На сельских рынках Ганы этими снадобьями торговали женщины. Их сторонились. В их ларях рядом лежали высушенные коренья, обезьяньи черепа, иглы дикобраза, различные камни и многое другое. Глядя на это странное смешение, было нетрудно заметить, что подлинно действенное и магическое таким же образом сплеталось между собой в представлениях и этих торговок, и их покупателей, и лекарей. Чтобы безбоязненно соприкасаться с этими предметами, торговка не должна была и сама чураться колдовства.
К оракулам у многих народностей обращались, прежде чем начать любое сколько-нибудь важное дело. Их мнение запрашивали при рождении детей, при выдаче замуж дочери, перед долгой и опасной поездкой. Считалось также, что оракулы способны помочь при поисках преступника.
Деятельность деревенского колдуна была направлена на то, чтобы создать вокруг общинников непроницаемую для дурных начал стену. Но всегда ли было можно ему доверять? Африканские крестьяне видели мир как арену бесконечно продолжающегося столкновения между добром и злом, и в этой борьбе они временами наблюдали странные метаморфозы.
Кто мог предсказать, не обернется ли могущество колдуна против тех, кого он обязан был защищать? Кто мог заранее предугадать, что зависть, досада, раздражение, обиды не подтолкнут колдуна использовать во зло свою таинственную силу? Вот почему в деревнях вместе с надеждами на помощь магов-кудесников всегда жил страх перед ними. Тем более что колдовство никогда не было социально нейтральным. Веками оно служило тому, чтобы поддерживать устои властей вождей, старейшин, чтобы освящать традиционные порядки в семейных отношениях, в землепользовании, в организации трудовой деятельности общины. Поэтому иной раз крестьянин видел в магии и ее служителях противостоящее ему консервативное начало.
Может быть, поэтому в периоды социальных кризисов, когда резко обострялись в деревне все ее противоречия, начинались жестокие, беспощадные преследования колдунов. Их «выявляли», подвергая испытанию ядом, пытками добивались самообвинения и даже казнили.

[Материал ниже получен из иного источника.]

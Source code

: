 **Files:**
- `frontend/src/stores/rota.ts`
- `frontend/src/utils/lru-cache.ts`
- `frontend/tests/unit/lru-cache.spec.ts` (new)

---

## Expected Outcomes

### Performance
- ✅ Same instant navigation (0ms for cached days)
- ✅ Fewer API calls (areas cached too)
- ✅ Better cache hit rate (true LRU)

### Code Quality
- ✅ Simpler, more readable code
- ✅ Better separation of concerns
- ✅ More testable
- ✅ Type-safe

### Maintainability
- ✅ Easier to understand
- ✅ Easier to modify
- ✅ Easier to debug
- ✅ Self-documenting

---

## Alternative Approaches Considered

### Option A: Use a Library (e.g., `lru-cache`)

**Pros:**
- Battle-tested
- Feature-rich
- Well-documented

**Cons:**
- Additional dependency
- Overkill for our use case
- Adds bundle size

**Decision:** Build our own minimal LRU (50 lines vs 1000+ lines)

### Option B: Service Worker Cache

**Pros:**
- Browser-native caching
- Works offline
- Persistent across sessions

Уже очень давно предпринимались попытки полностью «извести» колдовство. Сжигались идолы — маски и скульптуры, служившие как бы посредниками во многих религиозных и магических обрядах. Едва ли не первые костры были зажжены еще в XVI веке королем-католиком Конго домом Аффонсу I. Итальянский путешественник Филиппо Пигафетта рассказал о них: «Когда королевство было умиротворено и обстановка улеглась, король созвал вождей всех провинций и публично им объявил, что каждый, у кого были идолы или другие противные христианской вере предметы, был обязан их доставить и передать его министрам под страхом сожжения без отпущения грехов в случае отказа это сделать. Этот приказ начал осуществляться немедленно, и меньше чем через месяц были собраны все идолы, колдовские средства, все почитаемые прежде и принимаемые за богов маски… Все эти омерзительные изображения были собраны королем в нескольких домах города. Он приказал каждому принести по связке дров, чтобы устроить большой костер, в который были брошены идолы, изображения и все то, чему раньше, словно божествам, поклонялся народ».
У бакуба провинции Касаи существовало предание, что самый первый знахарь был одновременно и колдуном. Он выдумал болезни и смерть, чтобы извлекать доходы из людских страданий. Люди попытались от него скрыться, убегали, но он всегда обнаруживал их след. Его били дубинами, рубили саблями, кололи копьями, а он не отставал. В конце концов пришлось людям смириться с его присутствием.
Он и сегодня где-то среди них.
Когда я расспрашивал, кто еще помимо вождя и знахаря находится в фокусе духовной жизни деревни, мне обычно называли или певца — гриота, или поэта — рапсода, знатока исторических преданий племени.
«В Руанде, — писал бельгийский этнограф Жан Вансина, — ответственность за надежное сохранение некоторых традиций возлагалась на генеалогистов, рапсодов, знатоков истории и абииру-хранителей династических тайн. Генеалогисты (абаку-рабвенге) должны были удерживать в памяти списки королей и королев-матерей, знатоки истории (абатеекерези) — самые важные события различных царствований, певцы абасизи — панегирики королям и, наконец, абииру — секреты династии». Каждая из этих групп пользовалась определенными привилегиями, например рапсоды абасизи получали подарки от двора за исполнение своих поэм, освобождались от различных повинностей.
Эти люди были окружены большим почетом и на западе континента. По словам малийского историка Бокара Ндьяйе, знатоки родовой генеалогии, родовых преданий, великолепные рассказчики племенного эпоса — гриоты играли в жизни общества роль, временами не лишенную величия. Хотя у них нередко бывала репутация людей, ловко пользующихся простоватостью и доверчивостью богатых и сильных мира сего, они, в сущности, были носителями истории всего народа, его коллективной памятью.